I recently did a marathon.  I drove 17 hours, from Rio Quente to Rio de Janeiro, Brazil to present a cultural intelligence workshop at the United Nations World Urban Forum.

When the impossibly white fat and fluffy clouds, which have floated in an endless sea of sky, have given way to an inky darkness great tunes on my IPhone keep me bopping in my seat.  At least I think they’re great.

Liam, my son, pronounces them crap.  Repeatedly.

Finally a request to listen to the ‘Dave and Morley stuff’ (Stuart McLean’s Vinyl Café podcast) comes in.  From Liam.

Liam, the one who is on the cusp of leaving behind childhood and entering teenagehood.  Liam, the one who makes my head spin when in one moment, he’s chasing lizards (and dropping them in the pousada pool) and the next is talking about Life, with a capital ‘L’.  Big questions.  Big curiousity.

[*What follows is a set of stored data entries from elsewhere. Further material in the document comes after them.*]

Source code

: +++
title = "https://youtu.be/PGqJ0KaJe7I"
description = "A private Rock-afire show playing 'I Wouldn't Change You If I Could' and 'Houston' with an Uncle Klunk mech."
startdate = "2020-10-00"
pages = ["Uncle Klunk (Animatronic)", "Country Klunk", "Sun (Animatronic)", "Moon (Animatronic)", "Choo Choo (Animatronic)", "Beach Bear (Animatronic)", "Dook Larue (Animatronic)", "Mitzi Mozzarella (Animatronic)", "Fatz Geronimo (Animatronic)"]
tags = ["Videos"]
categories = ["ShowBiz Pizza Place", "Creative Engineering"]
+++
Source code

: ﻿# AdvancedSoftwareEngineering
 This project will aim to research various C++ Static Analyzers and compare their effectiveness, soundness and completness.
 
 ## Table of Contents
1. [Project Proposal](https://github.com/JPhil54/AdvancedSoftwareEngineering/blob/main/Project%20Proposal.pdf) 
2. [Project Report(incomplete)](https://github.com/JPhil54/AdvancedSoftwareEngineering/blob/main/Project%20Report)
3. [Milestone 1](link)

He’s at that curious stage where he believes with every fiber of his being that he is forging not just a brand new path but also a completely unique one.  He doesn’t yet realize that many have gone before him, he doesn’t see the slightly crushed grass on the trail, the odd branch broken by folks in a hurry, folks who have been here before. Folks who have shunned their parents when peers were anywhere close.  And yes, folks who complained bitterly about their parents’ music.

We’ve all sat at the same table, he just doesn’t know it yet.

Around about then he plays a Stuart McLean’s Christmas podcast.  Matt Anderson comes on and sings an achingly beautiful rendition of ‘O Holy Night’.

I’m overcome.  There in the middle of March, in the middle of Brazil I’m listening to a Christmas song. When Matt sings the well known verse ‘fall on your knees’, a lump as big as a walnut fills my throat.

I’m so grateful for this moment. To be traveling together through this bubble of blackness that our car headlights rhythmically pierce.

When you drive up a steep hill there’s a point where you can’t see where you’re going, where you can’t see beyond the crest of the hill.  Your inclination is to put on the brakes but experience tells you to keep going.

The road hasn’t given up its secret, about what’s on the other side of the next hill.  The headlights haven’t yet illuminated the unknown.  I have to take a leap of faith and trust that the road, the road that many others have traveled before us, will rise up and meet us.